**ACTIVITY**
Scan the listing below. Report each line that includes "into".

[DATASET EXCERPTS — start]

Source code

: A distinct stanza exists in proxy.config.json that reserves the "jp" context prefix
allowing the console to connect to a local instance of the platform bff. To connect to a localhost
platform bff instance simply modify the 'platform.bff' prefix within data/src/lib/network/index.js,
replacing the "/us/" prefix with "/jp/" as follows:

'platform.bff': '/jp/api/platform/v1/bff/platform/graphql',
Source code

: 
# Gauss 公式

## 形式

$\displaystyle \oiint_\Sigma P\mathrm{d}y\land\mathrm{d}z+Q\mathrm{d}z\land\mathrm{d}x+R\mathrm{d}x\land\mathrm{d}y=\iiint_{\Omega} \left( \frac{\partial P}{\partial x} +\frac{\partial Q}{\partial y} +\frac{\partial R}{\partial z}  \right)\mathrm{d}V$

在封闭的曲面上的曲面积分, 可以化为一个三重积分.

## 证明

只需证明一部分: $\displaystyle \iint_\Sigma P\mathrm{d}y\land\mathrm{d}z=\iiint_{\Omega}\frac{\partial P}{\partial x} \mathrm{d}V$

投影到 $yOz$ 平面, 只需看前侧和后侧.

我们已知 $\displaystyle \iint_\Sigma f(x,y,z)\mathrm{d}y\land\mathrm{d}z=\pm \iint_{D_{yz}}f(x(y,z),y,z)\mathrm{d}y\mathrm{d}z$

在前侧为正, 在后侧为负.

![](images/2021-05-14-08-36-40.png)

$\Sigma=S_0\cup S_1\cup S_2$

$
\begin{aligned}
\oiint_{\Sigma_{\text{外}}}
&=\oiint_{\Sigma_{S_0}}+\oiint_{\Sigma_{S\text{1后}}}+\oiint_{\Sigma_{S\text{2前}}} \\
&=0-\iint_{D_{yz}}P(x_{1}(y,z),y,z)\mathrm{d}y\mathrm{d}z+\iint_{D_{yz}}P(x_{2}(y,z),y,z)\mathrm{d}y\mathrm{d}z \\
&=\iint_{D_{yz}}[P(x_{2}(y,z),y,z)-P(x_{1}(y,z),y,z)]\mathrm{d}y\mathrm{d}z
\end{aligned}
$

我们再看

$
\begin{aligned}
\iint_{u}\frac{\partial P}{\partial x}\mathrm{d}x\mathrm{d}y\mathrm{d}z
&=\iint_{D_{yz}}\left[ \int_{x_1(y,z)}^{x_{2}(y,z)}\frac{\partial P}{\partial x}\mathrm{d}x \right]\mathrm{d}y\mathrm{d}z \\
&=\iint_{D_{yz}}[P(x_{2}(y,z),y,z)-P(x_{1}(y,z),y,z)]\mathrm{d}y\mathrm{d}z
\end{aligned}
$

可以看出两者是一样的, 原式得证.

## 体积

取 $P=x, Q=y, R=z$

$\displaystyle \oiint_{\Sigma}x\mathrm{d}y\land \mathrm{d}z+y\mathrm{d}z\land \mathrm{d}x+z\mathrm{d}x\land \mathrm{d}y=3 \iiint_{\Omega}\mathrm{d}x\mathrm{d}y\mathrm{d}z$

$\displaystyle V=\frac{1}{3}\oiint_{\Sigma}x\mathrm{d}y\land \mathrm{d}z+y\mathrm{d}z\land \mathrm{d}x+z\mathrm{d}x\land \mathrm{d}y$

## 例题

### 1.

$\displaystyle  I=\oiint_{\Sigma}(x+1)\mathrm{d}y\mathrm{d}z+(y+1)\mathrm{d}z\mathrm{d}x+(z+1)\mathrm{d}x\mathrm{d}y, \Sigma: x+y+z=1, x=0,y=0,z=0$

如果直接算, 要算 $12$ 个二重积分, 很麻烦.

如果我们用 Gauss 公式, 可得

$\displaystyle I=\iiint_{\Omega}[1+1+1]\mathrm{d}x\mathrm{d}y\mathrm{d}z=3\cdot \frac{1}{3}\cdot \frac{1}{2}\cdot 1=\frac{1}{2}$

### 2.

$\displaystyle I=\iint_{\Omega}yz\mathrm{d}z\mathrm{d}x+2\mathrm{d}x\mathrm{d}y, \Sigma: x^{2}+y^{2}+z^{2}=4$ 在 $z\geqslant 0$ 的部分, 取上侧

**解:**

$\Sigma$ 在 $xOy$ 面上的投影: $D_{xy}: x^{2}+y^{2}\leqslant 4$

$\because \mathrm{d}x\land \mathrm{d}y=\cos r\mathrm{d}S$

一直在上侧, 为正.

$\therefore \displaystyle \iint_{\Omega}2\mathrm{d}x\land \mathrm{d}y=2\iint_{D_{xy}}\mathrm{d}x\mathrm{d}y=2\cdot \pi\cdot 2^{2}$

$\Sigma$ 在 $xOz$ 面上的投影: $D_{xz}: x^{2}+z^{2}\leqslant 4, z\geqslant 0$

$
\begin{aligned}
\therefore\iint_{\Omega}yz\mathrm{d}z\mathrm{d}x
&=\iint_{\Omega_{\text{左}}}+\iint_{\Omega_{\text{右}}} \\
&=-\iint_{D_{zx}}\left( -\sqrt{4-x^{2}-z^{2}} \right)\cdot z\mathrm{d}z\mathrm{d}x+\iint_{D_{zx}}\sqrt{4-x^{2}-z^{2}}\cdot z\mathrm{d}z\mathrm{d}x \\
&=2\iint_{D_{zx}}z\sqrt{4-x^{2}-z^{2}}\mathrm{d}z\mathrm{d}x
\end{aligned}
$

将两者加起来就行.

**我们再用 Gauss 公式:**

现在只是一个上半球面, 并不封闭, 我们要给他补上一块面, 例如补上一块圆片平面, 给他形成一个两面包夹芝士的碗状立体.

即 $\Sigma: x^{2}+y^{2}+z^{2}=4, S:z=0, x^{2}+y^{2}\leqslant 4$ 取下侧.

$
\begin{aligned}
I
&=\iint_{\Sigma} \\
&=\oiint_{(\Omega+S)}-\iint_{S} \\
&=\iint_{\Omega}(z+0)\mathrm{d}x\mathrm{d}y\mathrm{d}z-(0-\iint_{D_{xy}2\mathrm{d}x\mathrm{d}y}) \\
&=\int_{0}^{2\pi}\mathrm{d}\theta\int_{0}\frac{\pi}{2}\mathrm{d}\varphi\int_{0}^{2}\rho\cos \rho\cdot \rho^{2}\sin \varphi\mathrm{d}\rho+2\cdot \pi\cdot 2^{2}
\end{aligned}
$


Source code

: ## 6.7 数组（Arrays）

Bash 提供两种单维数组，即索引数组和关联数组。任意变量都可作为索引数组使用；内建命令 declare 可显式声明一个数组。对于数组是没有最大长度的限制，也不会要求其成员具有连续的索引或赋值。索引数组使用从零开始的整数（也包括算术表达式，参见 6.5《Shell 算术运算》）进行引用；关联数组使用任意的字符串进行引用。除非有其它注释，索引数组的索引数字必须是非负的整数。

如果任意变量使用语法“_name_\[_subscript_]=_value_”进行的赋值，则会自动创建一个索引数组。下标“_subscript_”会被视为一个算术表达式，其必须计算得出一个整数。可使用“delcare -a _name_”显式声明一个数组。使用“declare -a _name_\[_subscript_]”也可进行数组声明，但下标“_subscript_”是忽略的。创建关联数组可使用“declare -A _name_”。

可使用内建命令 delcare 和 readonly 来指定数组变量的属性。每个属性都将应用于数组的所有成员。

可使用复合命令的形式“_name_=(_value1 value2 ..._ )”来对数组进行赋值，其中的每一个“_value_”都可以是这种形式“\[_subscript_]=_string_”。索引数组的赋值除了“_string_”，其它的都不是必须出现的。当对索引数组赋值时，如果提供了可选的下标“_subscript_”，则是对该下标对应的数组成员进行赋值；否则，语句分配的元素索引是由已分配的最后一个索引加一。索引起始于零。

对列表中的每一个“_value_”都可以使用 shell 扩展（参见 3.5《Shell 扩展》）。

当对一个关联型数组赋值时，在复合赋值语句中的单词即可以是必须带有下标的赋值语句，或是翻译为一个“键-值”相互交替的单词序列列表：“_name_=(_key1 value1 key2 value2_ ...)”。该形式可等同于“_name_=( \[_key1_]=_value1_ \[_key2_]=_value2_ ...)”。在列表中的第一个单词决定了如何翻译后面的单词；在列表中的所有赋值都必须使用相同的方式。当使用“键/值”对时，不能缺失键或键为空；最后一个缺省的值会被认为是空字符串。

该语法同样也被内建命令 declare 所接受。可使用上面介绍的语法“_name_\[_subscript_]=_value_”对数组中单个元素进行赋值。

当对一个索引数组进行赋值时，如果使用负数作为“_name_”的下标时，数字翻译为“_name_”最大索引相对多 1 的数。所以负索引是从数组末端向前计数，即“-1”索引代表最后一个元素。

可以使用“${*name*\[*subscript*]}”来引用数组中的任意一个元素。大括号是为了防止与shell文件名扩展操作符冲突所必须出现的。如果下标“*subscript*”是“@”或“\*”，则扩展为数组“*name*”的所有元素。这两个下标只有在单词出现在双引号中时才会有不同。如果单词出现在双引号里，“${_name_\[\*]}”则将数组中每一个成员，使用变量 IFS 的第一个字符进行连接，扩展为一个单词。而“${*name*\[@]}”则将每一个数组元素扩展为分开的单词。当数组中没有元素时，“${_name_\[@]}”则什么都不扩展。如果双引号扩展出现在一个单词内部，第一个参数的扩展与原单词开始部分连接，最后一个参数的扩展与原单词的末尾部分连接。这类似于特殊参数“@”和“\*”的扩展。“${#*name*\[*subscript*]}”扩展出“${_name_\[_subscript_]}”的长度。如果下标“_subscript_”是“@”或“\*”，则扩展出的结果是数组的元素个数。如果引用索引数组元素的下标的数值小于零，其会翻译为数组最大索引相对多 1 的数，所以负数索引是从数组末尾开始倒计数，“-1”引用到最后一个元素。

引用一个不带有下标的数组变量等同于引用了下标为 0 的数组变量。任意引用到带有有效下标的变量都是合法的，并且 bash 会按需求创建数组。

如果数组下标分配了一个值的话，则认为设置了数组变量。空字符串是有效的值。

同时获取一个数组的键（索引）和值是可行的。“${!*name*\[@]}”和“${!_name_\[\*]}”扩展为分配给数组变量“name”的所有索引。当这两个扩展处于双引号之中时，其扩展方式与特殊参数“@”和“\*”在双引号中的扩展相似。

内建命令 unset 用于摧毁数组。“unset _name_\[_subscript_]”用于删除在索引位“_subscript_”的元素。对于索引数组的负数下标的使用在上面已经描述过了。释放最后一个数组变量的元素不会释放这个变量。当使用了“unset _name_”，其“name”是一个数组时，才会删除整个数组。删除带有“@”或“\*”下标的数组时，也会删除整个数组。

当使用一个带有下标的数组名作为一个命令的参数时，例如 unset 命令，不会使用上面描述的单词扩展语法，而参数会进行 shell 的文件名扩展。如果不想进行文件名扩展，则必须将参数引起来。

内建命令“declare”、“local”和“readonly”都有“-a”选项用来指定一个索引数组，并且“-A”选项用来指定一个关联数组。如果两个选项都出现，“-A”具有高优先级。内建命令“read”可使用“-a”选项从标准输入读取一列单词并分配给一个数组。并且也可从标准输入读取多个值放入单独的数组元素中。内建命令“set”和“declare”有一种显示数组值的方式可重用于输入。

[DATASET EXCERPTS — finish]
[DATASET EXCERPTS — start]

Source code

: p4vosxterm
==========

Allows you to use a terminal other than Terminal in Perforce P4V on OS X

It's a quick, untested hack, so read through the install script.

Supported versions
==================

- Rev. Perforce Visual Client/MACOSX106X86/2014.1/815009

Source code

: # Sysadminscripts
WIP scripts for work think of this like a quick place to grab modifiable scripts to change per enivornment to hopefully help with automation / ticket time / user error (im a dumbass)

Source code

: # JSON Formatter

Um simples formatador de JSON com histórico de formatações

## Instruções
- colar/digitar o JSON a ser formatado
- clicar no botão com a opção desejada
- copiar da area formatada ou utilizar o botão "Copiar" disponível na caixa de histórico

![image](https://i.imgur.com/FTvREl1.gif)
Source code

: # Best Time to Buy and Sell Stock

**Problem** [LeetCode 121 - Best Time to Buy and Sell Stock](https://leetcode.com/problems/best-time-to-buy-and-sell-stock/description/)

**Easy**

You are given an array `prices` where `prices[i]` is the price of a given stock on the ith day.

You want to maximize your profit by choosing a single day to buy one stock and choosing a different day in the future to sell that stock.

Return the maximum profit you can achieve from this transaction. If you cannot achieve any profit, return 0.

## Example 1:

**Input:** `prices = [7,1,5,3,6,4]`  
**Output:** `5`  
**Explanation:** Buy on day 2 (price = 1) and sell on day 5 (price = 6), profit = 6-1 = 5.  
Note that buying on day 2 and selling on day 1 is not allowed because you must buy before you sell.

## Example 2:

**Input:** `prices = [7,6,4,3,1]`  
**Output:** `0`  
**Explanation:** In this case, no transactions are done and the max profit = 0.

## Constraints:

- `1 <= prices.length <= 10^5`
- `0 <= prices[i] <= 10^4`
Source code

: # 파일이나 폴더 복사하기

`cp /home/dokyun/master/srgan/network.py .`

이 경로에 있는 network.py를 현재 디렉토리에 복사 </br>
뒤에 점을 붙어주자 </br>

[DATASET EXCERPTS — finish]
[DATASET EXCERPTS — start]

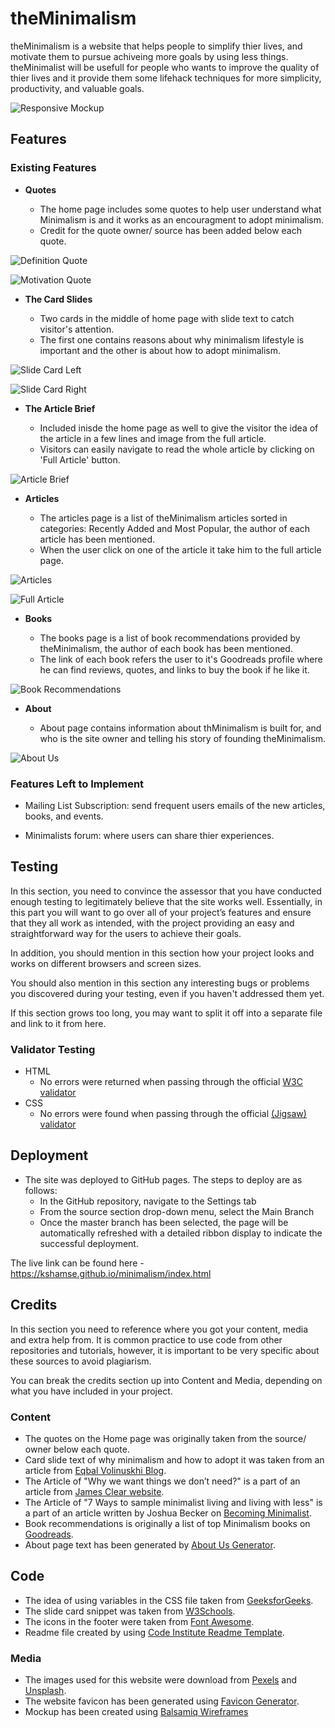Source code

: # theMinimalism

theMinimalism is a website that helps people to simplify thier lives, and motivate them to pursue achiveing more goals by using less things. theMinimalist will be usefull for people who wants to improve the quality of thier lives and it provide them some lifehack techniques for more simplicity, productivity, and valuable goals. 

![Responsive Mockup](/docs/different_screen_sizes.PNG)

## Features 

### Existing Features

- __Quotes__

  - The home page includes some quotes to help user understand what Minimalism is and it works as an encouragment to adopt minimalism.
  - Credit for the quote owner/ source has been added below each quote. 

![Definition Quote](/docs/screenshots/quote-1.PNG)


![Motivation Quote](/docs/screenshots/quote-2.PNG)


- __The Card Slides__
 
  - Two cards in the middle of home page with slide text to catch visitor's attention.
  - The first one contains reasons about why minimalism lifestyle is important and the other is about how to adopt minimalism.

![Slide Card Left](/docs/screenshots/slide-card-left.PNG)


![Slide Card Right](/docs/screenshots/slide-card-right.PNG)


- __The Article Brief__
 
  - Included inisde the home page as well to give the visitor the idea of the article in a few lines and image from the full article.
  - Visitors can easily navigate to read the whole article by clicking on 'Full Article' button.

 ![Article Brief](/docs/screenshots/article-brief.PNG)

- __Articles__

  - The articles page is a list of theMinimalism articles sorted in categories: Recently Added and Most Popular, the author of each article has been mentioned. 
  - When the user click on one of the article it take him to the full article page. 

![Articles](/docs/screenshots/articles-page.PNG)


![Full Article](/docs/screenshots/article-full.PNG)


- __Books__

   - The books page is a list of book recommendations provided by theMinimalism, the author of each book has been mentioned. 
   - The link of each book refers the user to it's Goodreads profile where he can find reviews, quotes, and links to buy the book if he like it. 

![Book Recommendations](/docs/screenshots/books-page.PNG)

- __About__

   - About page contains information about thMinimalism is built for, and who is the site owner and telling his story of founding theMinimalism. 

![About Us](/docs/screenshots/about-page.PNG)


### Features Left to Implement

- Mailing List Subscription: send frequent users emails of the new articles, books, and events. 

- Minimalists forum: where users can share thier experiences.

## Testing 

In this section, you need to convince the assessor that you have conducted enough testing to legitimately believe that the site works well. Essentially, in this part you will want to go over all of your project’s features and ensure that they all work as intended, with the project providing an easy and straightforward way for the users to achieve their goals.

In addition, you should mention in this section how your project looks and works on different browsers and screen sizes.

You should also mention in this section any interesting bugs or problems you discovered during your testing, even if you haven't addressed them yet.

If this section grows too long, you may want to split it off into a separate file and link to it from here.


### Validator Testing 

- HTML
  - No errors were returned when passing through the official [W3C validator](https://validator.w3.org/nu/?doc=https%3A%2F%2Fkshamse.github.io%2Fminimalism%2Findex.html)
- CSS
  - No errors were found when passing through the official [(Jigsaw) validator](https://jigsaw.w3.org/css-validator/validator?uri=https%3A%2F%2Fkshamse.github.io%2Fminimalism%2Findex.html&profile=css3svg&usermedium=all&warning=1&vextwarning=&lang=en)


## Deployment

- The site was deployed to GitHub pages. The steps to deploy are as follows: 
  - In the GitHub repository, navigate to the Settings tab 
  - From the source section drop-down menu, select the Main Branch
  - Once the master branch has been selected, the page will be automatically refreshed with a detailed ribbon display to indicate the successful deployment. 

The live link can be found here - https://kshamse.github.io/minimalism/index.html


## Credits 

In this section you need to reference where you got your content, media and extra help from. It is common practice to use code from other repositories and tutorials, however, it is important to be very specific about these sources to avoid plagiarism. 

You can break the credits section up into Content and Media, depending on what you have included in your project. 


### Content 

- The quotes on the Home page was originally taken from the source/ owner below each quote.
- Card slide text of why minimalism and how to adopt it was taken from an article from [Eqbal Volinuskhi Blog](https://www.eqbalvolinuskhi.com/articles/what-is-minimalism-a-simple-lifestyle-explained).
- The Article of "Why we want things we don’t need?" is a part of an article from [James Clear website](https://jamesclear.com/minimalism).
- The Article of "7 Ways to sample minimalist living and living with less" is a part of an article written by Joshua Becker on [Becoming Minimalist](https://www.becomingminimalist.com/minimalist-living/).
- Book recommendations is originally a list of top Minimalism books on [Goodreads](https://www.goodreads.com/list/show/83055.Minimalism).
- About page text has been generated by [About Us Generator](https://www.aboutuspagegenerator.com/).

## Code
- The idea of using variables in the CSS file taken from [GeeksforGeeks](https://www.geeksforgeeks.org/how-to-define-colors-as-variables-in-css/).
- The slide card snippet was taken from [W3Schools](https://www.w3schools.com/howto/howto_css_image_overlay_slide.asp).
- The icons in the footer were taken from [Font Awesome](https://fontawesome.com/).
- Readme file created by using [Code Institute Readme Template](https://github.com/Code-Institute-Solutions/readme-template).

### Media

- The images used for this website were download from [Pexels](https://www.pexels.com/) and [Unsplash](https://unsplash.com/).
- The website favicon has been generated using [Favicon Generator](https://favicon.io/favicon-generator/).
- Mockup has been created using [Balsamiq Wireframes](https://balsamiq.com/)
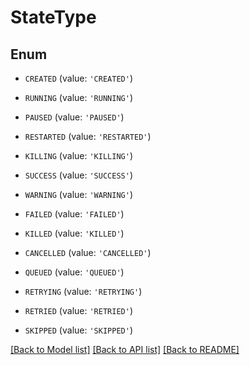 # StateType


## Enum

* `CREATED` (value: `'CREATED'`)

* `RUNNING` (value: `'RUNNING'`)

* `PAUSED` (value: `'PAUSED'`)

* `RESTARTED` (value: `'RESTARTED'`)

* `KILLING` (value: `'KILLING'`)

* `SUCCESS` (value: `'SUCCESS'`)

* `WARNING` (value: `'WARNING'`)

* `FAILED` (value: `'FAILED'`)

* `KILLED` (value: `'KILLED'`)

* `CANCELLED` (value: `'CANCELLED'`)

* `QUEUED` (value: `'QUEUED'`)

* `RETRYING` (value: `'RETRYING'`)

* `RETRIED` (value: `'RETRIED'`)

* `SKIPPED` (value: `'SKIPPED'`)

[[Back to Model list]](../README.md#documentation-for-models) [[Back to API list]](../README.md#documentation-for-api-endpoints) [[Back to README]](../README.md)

[DATASET EXCERPTS — finish]

**RESULT**
If this section grows too long, you may want to split it off into a separate file and link to it from here.
You can break the credits section up into Content and Media, depending on what you have included in your project. 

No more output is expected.